Start of Entries shown
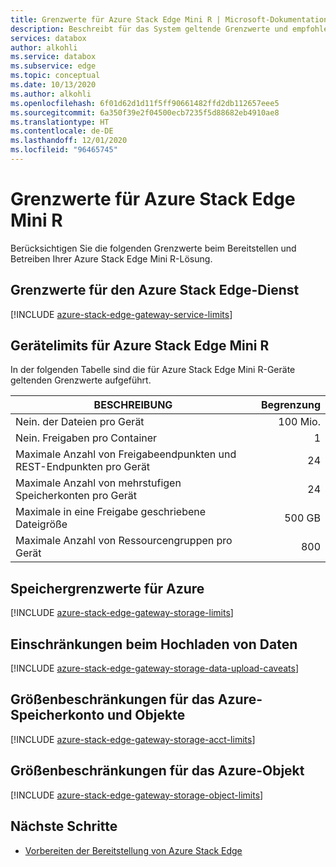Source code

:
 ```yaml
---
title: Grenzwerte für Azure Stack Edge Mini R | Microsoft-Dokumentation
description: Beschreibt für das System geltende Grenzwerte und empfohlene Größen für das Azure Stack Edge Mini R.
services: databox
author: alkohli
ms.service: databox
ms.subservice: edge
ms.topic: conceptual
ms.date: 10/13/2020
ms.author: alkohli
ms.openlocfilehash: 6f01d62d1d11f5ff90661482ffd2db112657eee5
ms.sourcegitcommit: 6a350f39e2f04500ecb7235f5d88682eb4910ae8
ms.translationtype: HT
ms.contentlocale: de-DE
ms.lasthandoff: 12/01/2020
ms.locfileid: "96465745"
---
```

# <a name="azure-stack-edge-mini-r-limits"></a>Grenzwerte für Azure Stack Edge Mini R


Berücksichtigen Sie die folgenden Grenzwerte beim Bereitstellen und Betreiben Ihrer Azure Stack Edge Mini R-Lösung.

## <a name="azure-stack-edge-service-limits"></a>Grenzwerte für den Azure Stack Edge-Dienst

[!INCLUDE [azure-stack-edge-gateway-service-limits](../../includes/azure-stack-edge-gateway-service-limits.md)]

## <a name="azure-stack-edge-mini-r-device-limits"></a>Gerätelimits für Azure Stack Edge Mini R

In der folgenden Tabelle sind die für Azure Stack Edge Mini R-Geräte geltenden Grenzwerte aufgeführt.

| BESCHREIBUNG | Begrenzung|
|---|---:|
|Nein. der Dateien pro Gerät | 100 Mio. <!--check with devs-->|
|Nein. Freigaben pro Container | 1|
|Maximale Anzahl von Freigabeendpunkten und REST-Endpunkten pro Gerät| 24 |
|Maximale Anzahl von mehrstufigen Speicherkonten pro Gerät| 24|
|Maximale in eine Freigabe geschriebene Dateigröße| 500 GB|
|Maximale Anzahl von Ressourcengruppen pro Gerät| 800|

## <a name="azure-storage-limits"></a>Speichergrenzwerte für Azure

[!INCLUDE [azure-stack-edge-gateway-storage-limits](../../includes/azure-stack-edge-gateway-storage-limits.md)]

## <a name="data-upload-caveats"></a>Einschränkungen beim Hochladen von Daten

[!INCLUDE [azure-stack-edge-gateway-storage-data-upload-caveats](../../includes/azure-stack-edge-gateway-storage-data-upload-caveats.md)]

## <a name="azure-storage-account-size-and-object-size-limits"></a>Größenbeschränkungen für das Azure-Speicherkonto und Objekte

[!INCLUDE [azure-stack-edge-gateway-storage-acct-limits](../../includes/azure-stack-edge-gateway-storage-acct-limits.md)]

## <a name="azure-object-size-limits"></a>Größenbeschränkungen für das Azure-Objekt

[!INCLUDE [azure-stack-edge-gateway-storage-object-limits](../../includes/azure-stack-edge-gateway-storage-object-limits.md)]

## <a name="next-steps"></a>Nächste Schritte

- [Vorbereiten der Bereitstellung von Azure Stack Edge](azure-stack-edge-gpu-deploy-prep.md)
End of Entries shown
■ Work to complete: Return each entry exactly as it stands above, apart from any images.

■ Solution to this task:
Source code

:
 ```yaml
---
title: Grenzwerte für Azure Stack Edge Mini R | Microsoft-Dokumentation
description: Beschreibt für das System geltende Grenzwerte und empfohlene Größen für das Azure Stack Edge Mini R.
services: databox
author: alkohli
ms.service: databox
ms.subservice: edge
ms.topic: conceptual
ms.date: 10/13/2020
ms.author: alkohli
ms.openlocfilehash: 6f01d62d1d11f5ff90661482ffd2db112657eee5
ms.sourcegitcommit: 6a350f39e2f04500ecb7235f5d88682eb4910ae8
ms.translationtype: HT
ms.contentlocale: de-DE
ms.lasthandoff: 12/01/2020
ms.locfileid: "96465745"
---
```

# <a name="azure-stack-edge-mini-r-limits"></a>Grenzwerte für Azure Stack Edge Mini R


Berücksichtigen Sie die folgenden Grenzwerte beim Bereitstellen und Betreiben Ihrer Azure Stack Edge Mini R-Lösung.

## <a name="azure-stack-edge-service-limits"></a>Grenzwerte für den Azure Stack Edge-Dienst

[!INCLUDE [azure-stack-edge-gateway-service-limits](../../includes/azure-stack-edge-gateway-service-limits.md)]

## <a name="azure-stack-edge-mini-r-device-limits"></a>Gerätelimits für Azure Stack Edge Mini R

In der folgenden Tabelle sind die für Azure Stack Edge Mini R-Geräte geltenden Grenzwerte aufgeführt.

| BESCHREIBUNG | Begrenzung|
|---|---:|
|Nein. der Dateien pro Gerät | 100 Mio. <!--check with devs-->|
|Nein. Freigaben pro Container | 1|
|Maximale Anzahl von Freigabeendpunkten und REST-Endpunkten pro Gerät| 24 |
|Maximale Anzahl von mehrstufigen Speicherkonten pro Gerät| 24|
|Maximale in eine Freigabe geschriebene Dateigröße| 500 GB|
|Maximale Anzahl von Ressourcengruppen pro Gerät| 800|

## <a name="azure-storage-limits"></a>Speichergrenzwerte für Azure

[!INCLUDE [azure-stack-edge-gateway-storage-limits](../../includes/azure-stack-edge-gateway-storage-limits.md)]

## <a name="data-upload-caveats"></a>Einschränkungen beim Hochladen von Daten

[!INCLUDE [azure-stack-edge-gateway-storage-data-upload-caveats](../../includes/azure-stack-edge-gateway-storage-data-upload-caveats.md)]

## <a name="azure-storage-account-size-and-object-size-limits"></a>Größenbeschränkungen für das Azure-Speicherkonto und Objekte

[!INCLUDE [azure-stack-edge-gateway-storage-acct-limits](../../includes/azure-stack-edge-gateway-storage-acct-limits.md)]

## <a name="azure-object-size-limits"></a>Größenbeschränkungen für das Azure-Objekt

[!INCLUDE [azure-stack-edge-gateway-storage-object-limits](../../includes/azure-stack-edge-gateway-storage-object-limits.md)]

## <a name="next-steps"></a>Nächste Schritte

- [Vorbereiten der Bereitstellung von Azure Stack Edge](azure-stack-edge-gpu-deploy-prep.md)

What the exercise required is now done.